A complete Smiths reunion remains as unlikely as a bipartisan healthcare deal in the U.S., so the news that a partial gathering was in the works with three of the original members (though not the ones with the most name recognition) was mildly surprising. But that’s what the Manchester Evening News reported earlier this week. Apparently, former drummer Mike Joyce, bassist Andy Rourke, and second guitarist Craig Gannon were said to be preparing for an “epic production” called Classically Smiths that would bring “the legacy of the band into the here and now.”

It’s hard to imagine just how the trio could pull that off without Morrissey and Johnny Marr, who are the Smiths members everyone actually knows—not to mention the fact that the name of the reunion tour sounds much more like a tribute band than anything. But there are undoubtedly enough fans eager to hear “There is a Light That Never Goes Out” live again that tickets sales wouldn’t have been nonexistent. Unfortunately for them, it looks like even that incomplete regrouping isn’t happening.
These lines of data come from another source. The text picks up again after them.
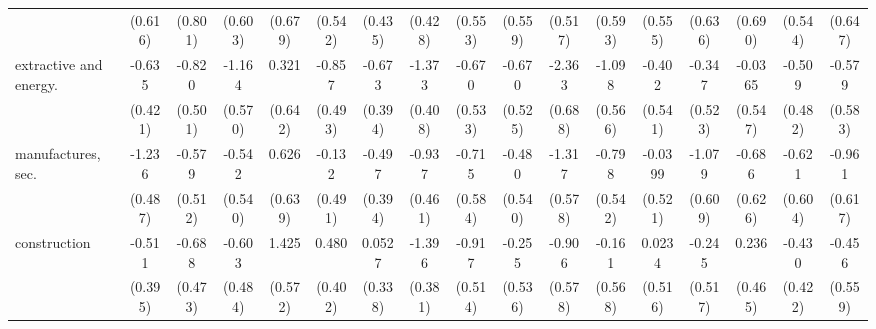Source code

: {\begin{tabular}{l*{16}{c}}
                    &     (0.616)         &     (0.801)         &     (0.603)         &     (0.679)         &     (0.542)         &     (0.435)         &     (0.428)         &     (0.553)         &     (0.559)         &     (0.517)         &     (0.593)         &     (0.555)         &     (0.636)         &     (0.690)         &     (0.544)         &     (0.647)         \\
[1em]
extractive and energy.&      -0.635         &      -0.820         &      -1.164\sym{*}  &       0.321         &      -0.857         &      -0.673         &      -1.373\sym{***}&      -0.670         &      -0.670         &      -2.363\sym{***}&      -1.098         &      -0.402         &      -0.347         &     -0.0365         &      -0.509         &      -0.579         \\
                    &     (0.421)         &     (0.501)         &     (0.570)         &     (0.642)         &     (0.493)         &     (0.394)         &     (0.408)         &     (0.533)         &     (0.525)         &     (0.688)         &     (0.566)         &     (0.541)         &     (0.523)         &     (0.547)         &     (0.482)         &     (0.583)         \\
[1em]
manufactures, sec.  &      -1.236\sym{*}  &      -0.579         &      -0.542         &       0.626         &      -0.132         &      -0.497         &      -0.937\sym{*}  &      -0.715         &      -0.480         &      -1.317\sym{*}  &      -0.798         &     -0.0399         &      -1.079         &      -0.686         &      -0.621         &      -0.961         \\
                    &     (0.487)         &     (0.512)         &     (0.540)         &     (0.639)         &     (0.491)         &     (0.394)         &     (0.461)         &     (0.584)         &     (0.540)         &     (0.578)         &     (0.542)         &     (0.521)         &     (0.609)         &     (0.626)         &     (0.604)         &     (0.617)         \\
[1em]
construction        &      -0.511         &      -0.688         &      -0.603         &       1.425\sym{*}  &       0.480         &      0.0527         &      -1.396\sym{***}&      -0.917         &      -0.255         &      -0.906         &      -0.161         &      0.0234         &      -0.245         &       0.236         &      -0.430         &      -0.456         \\
                    &     (0.395)         &     (0.473)         &     (0.484)         &     (0.572)         &     (0.402)         &     (0.338)         &     (0.381)         &     (0.514)         &     (0.536)         &     (0.578)         &     (0.568)         &     (0.516)         &     (0.517)         &     (0.465)         &     (0.422)         &     (0.559)         \\

\end{tabular}}
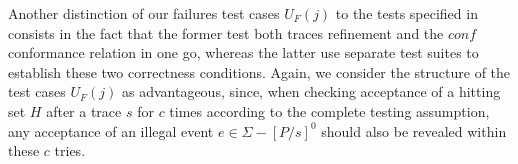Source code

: Another distinction of our failures test cases $U_F(j)$ to the tests
specified in~\cite{DBLP:conf/icfem/CavalcantiG07} consists in the fact that
the former test both traces refinement and the $conf$ conformance relation in
one go, whereas the latter use separate test suites to establish these two
correctness conditions. Again, we consider the structure of the  test cases
$U_F(j)$ as advantageous, since, when checking acceptance of a hitting set
$H$ after a trace $s$ for $c$ times according to the complete testing
assumption, any acceptance of an illegal event $e\in\Sigma - [P/s]^0$ should
also be revealed within these $c$ tries.


%


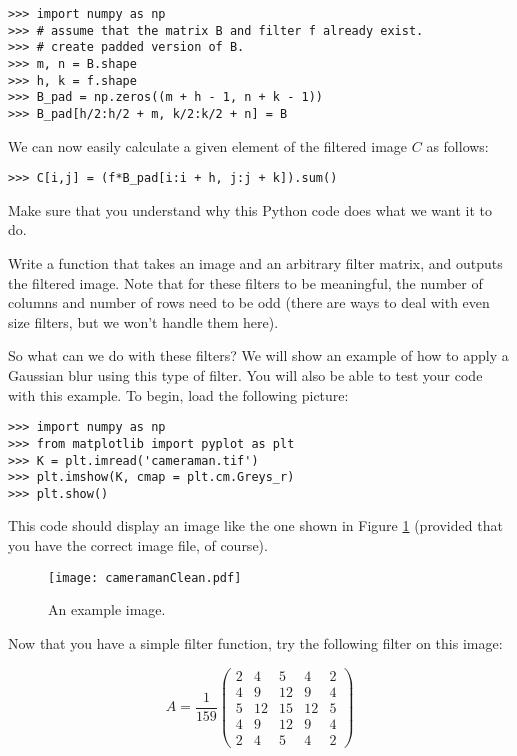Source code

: \begin{lstlisting}
>>> import numpy as np
>>> # assume that the matrix B and filter f already exist.
>>> # create padded version of B.
>>> m, n = B.shape
>>> h, k = f.shape
>>> B_pad = np.zeros((m + h - 1, n + k - 1))
>>> B_pad[h/2:h/2 + m, k/2:k/2 + n] = B
\end{lstlisting}

We can now easily calculate a given element of the filtered image $C$ as follows:
\begin{lstlisting}
>>> C[i,j] = (f*B_pad[i:i + h, j:j + k]).sum()
\end{lstlisting}

Make sure that you understand why this Python code does what we want it to do.
\begin{problem}
Write a function  that takes an image and an arbitrary filter matrix, and outputs the
filtered image. Note that for these filters to be meaningful, the number of columns and number 
of rows need to be odd (there are ways to deal with even size filters, but we won't handle them here).
\end{problem}

So what can we do with these filters? We will show an example of how to apply a Gaussian blur 
using this type of filter. You will also be able to test your code with this example. 
To begin, load the following picture:

\begin{lstlisting}
>>> import numpy as np
>>> from matplotlib import pyplot as plt
>>> K = plt.imread('cameraman.tif')
>>> plt.imshow(K, cmap = plt.cm.Greys_r)
>>> plt.show()
\end{lstlisting}

This code should display an image like the one shown in Figure \ref{imfil:camclean} (provided
that you have the correct image file, of course).

\begin{figure}
\texttt{[image: cameramanClean.pdf]}
\caption{An example image.}
\label{imfil:camclean}
\end{figure}

Now that you have a simple filter function, try the following filter on this image:

\[
A = \frac{1}{159}\begin{pmatrix}
2&4&5&4&2\\
4&9&12&9&4\\
5&12&15&12&5\\
4&9&12&9&4\\
2&4&5&4&2
\end{pmatrix}
\]

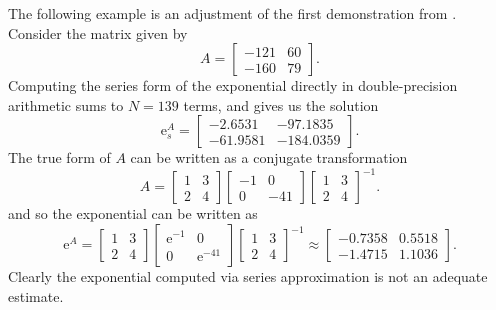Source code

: The following example is an adjustment of the first demonstration from \cite{moler2003dubious}.
Consider the matrix given by
\begin{equation*}
    A = \begin{bmatrix}
        -121 & 60 \\
        -160 & 79
    \end{bmatrix}.
\end{equation*}
Computing the series form of the exponential directly in double-precision arithmetic sums to $N = 139$ terms, and gives us the solution
\begin{equation*}
    \mathrm{e}_s^A = \begin{bmatrix}
        -2.6531 & -97.1835 \\
        -61.9581 & -184.0359
    \end{bmatrix}.
\end{equation*}
The true form of $A$ can be written as a conjugate transformation
\begin{equation*}
    A = \begin{bmatrix}
        1 & 3 \\
        2 & 4
    \end{bmatrix} \begin{bmatrix}
        -1 & 0 \\
        0 & -41
    \end{bmatrix} \begin{bmatrix}
        1 & 3 \\
        2 & 4
    \end{bmatrix}^{-1}.
\end{equation*}
and so the exponential can be written as 
\begin{equation*}
    \mathrm{e}^A = \begin{bmatrix}
        1 & 3 \\
        2 & 4
    \end{bmatrix} \begin{bmatrix}
        \mathrm{e}^{-1} & 0 \\
        0 & \mathrm{e}^{-41}
    \end{bmatrix} \begin{bmatrix}
        1 & 3 \\
        2 & 4
    \end{bmatrix}^{-1} \approx \begin{bmatrix}
        -0.7358 & 0.5518 \\
        -1.4715 & 1.1036
    \end{bmatrix}.
\end{equation*}
Clearly the exponential computed via series approximation is not an adequate estimate.

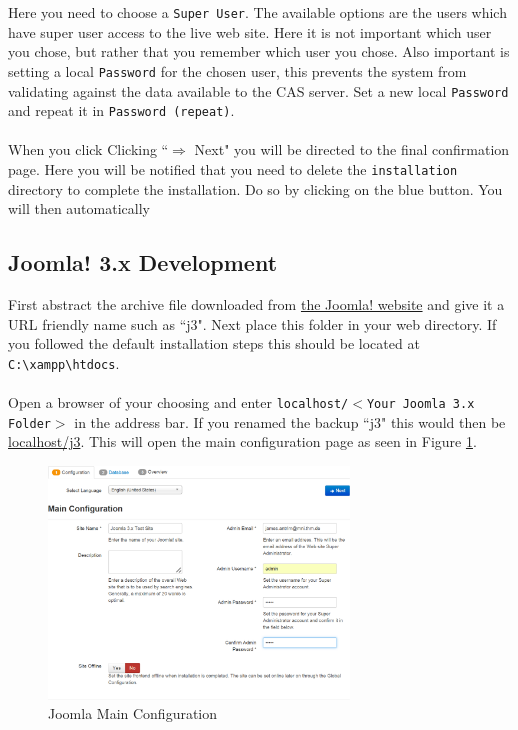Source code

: \documentclass[]{report}
\begin{document}
\noindent
Here you need to choose a \texttt{Super User}. The available options are the users which have super user access to the live web site. Here it is not important which user you chose, but rather that you remember which user you chose. Also important is setting a local \texttt{Password} for the chosen user, this prevents the system from validating against the data available to the CAS server. Set a new local  \texttt{Password} and repeat it in  \texttt{Password (repeat)}.\\
\\
When you click Clicking ``$\Rightarrow$ Next" you will be directed to the final confirmation page. Here you will be notified that you need to delete the \texttt{installation} directory to complete the installation. Do so by clicking on the blue button. You will then automatically 

\subsection{Joomla! 3.x Development}

First abstract the archive file downloaded from \href{http://www.joomla.org/download.html}{the Joomla! website} and give it a URL friendly name such as ``j3". Next place this folder in your web directory. If you followed the default installation steps this should be located at \texttt{C:\textbackslash xampp\textbackslash htdocs}.\\
\\
Open a browser of your choosing and enter \texttt{localhost/$<$Your Joomla 3.x Folder$>$} in the address bar. If you renamed the backup ``j3" this would then be \url{localhost/j3}. This will open the main configuration page as seen in Figure \ref{fig:j3mainconfiguration}.

\newpage

\begin{figure}[h] 
	\centering
	\includegraphics[width=8cm]{j3mainconfiguration.png}
	\caption{Joomla Main Configuration}
	\label{fig:j3mainconfiguration}
\end{figure}
\end{document}
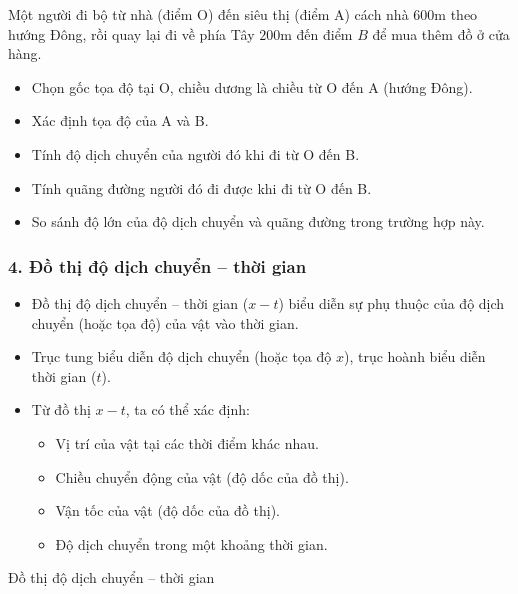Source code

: \begin{hoatdong}
Một người đi bộ từ nhà (điểm O) đến siêu thị (điểm A) cách nhà $600 \text{m}$ theo hướng Đông, rồi quay lại đi về phía Tây $200 \text{m}$ đến điểm $B$ để mua thêm đồ ở cửa hàng.
\begin{itemize}
    \item Chọn gốc tọa độ tại O, chiều dương là chiều từ O đến A (hướng Đông).
    \item Xác định tọa độ của A và B.
    \item Tính độ dịch chuyển của người đó khi đi từ O đến B.
    \item Tính quãng đường người đó đi được khi đi từ O đến B.
    \item So sánh độ lớn của độ dịch chuyển và quãng đường trong trường hợp này.
\end{itemize}
\end{hoatdong}

\subsubsection{4. Đồ thị độ dịch chuyển -- thời gian}

\begin{kienthuc}
\begin{itemize}
    \item Đồ thị độ dịch chuyển -- thời gian ($x-t$) biểu diễn sự phụ thuộc của độ dịch chuyển (hoặc tọa độ) của vật vào thời gian.
    \item Trục tung biểu diễn độ dịch chuyển (hoặc tọa độ $x$), trục hoành biểu diễn thời gian ($t$).
    \item Từ đồ thị $x-t$, ta có thể xác định:
    \begin{itemize}
        \item Vị trí của vật tại các thời điểm khác nhau.
        \item Chiều chuyển động của vật (độ dốc của đồ thị).
        \item Vận tốc của vật (độ dốc của đồ thị).
        \item Độ dịch chuyển trong một khoảng thời gian.
    \end{itemize}
\end{itemize}
\end{kienthuc}

\begin{haicotchay}{Đồ thị độ dịch chuyển -- thời gian}{
}
\end{haicotchay}

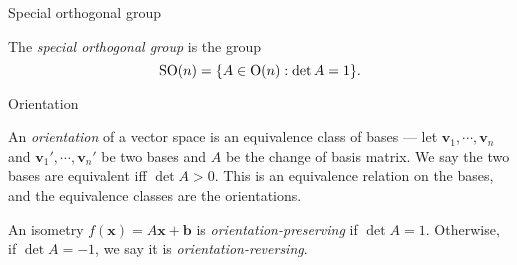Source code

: \begin{frame}{Special orthogonal group}
    \begin{defi}
      The \emph{special orthogonal group} is the group
      \[
        \mathrm{SO}(n) = \{A \in \mathrm{O}(n):\det A = 1\}.
      \]
    \end{defi}
\end{frame}

\begin{frame}{Orientation}
    \begin{defi}[Orientation]
      An \emph{orientation} of a vector space is an equivalence class of bases --- let $\mathbf{v}_1, \cdots, \mathbf{v}_n$ and $\mathbf{v}_1', \cdots, \mathbf{v}_n'$ be two bases and $A$ be the change of basis matrix. We say the two bases are equivalent iff $\det A > 0$. This is an equivalence relation on the bases, and the equivalence classes are the orientations.
    \end{defi}

    \begin{defi}
      An isometry $f(\mathbf{x}) = A\mathbf{x} + \mathbf{b}$ is \emph{orientation-preserving} if $\det A = 1$. Otherwise, if $\det A = -1$, we say it is \emph{orientation-reversing}.
    \end{defi}
\end{frame}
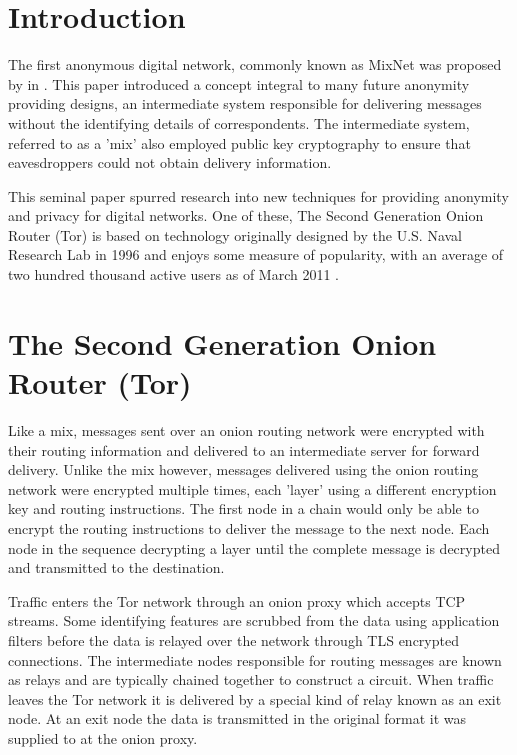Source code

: \documentclass[conference]{IEEEtran}
\begin{document}
\section{Introduction}

The first anonymous digital network, commonly known as MixNet was proposed by
\citeauthor{Chaum:1981p296} in 
\parencite{Chaum:1981p296}. This paper introduced a concept integral to many
future anonymity providing designs, an intermediate system responsible for
delivering messages without the identifying details of correspondents. The
intermediate system, referred to as a 'mix' also employed public key
cryptography to ensure that eavesdroppers could not obtain delivery information.

This seminal paper spurred research into new techniques for providing anonymity
and privacy for digital networks. One of these, The Second Generation Onion
Router (Tor) is based on technology originally designed by the U.S. Naval
Research Lab in 1996 \parencite{Goldschlag:1996wy} and enjoys some measure of
popularity, with an average of two hundred thousand active users as of March
2011 \parencite{The-Tor-Project-Inc.:2011fk}.

\section{The Second Generation Onion Router (Tor)}

Like a mix, messages sent over an onion routing network were encrypted with
their routing information and delivered to an intermediate server for forward
delivery.  Unlike the mix however, messages delivered using the onion routing
network were encrypted multiple times, each 'layer' using a different
encryption key and routing instructions. The first node in a chain would only
be able to encrypt the routing instructions to deliver the message to the next
node. Each node in the sequence decrypting a layer until the complete message
is decrypted and transmitted to the destination.

Traffic enters the Tor network through an onion proxy which accepts TCP streams.
Some identifying features are scrubbed from the data using application filters
before the data is relayed over the network through TLS \parencite{website:TLS}
encrypted connections. The intermediate nodes responsible for routing messages
are known as relays and are typically chained together to construct a circuit.
When traffic leaves the Tor network it is delivered by a special kind of relay
known as an exit node. At an exit node the data is transmitted in the original
format it was supplied to at the onion proxy.
\end{document}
According to Rourke and Joyce, the former was interested, but ultimately backed out before the Classically Smiths deal was finalized. Whether the report is a misunderstanding or a miserable lie, Rourke has issued a press release about his “false involvement” in the reunion, saying “I am deeply saddened that during the week of the death of my dear friend Dolores O’Riordan, that false statements are made on my behalf. At no time did I give my consent for anyone in connection with this Classically Smiths project to act on my behalf or my name and nothing was ever confirmed, approved or contracted by me or my team.” Joyce, meanwhile, took to his public Facebook page to clarify matters.

Gannon has yet to comment on his former bandmates’ responses to the reunion tour that apparently never was.